Děčín castle is probably the most popular tourist attraction in the town. Built on a hill near the town centre and overlooking the Labe river, the castle has enjoyed an extremely varied history. It has gone from being a fort during the Seven Years' War, to becoming a Renaissance castle in 1673, to turning Baroque after its restoration in 1788. Once the home of Bohemian kings (having been built by order of Premysl king Václav III) the castle has since functioned as the administrative centre of the Thuns and even as a military garrison for German and Soviet troops after being handed to the Czechoslovak state in 1932. The castle has inspired both musicians - Chopin wrote his Valse in A flat major here - and artists; Caspar David Friedrich sold his "Tetschen Altar Or Cross In The Mountains" to the Thuns. An unusual feature of the castle is the long, straight-walled road leading up to it, the "Long Ride" (Dlouhá jízda).
The Soviet army departed in 1991, leaving the castle in a state of disrepair. In 2005 restoration was completed of a large part of the castle and it was opened as a museum and venue for private gatherings and public events. Most of the inventory had been taken away by the Thuns after they sold the castle to the Czechoslovak state in 1932. Much of the remaining period furniture was gradually stolen, but some pieces which had been kept at other museums were returned.

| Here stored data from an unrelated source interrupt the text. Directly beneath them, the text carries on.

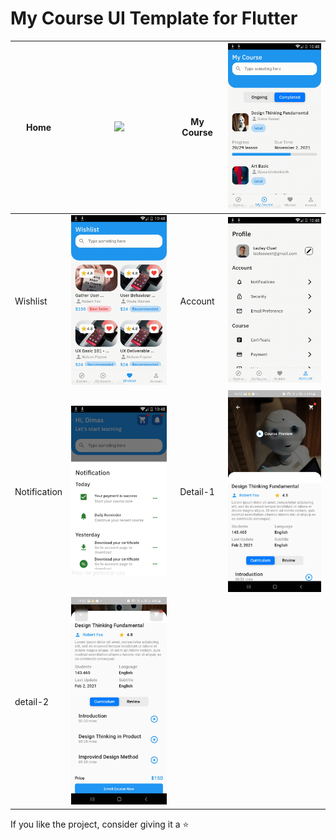 # My Course UI Template for Flutter

| Home | <img src="https://github.com/radikz/my_course/blob/master/capture/capture1.gif" width="200" />| My Course | <img src="https://github.com/radikz/my_course/blob/master/capture/capture2.gif" width="200" />|
| ------------- |:-------------:|:-------------:| -----:|
| Wishlist | <img src="https://github.com/radikz/my_course/blob/master/capture/capture3.gif" width="200" />| Account | <img src="https://github.com/radikz/my_course/blob/master/capture/capture4.gif" width="200" />|
| Notification | <img src="https://github.com/radikz/my_course/blob/master/capture/ss.png" width="200" />| Detail-1 | <img src="https://github.com/radikz/my_course/blob/master/capture/ss2.jpg" width="200" />|
| detail-2 | <img src="https://github.com/radikz/my_course/blob/master/capture/ss3.jpg" width="200" />|  | |

If you like the project, consider giving it a ⭐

In the river Labe near the left bank there stands a 6 m² basalt stone which is only visible when water levels are low, which usually means the region is suffering from drought. The stone is known as the Hunger Stone, because in olden times, when it appeared, all boat traffic on the river came to a halt, and people suffered as a result. The lowest water levels have been marked on the stone since 1417, and the markings from 1616 on are still readable. The stone carries the inscription "If you see me, then cry".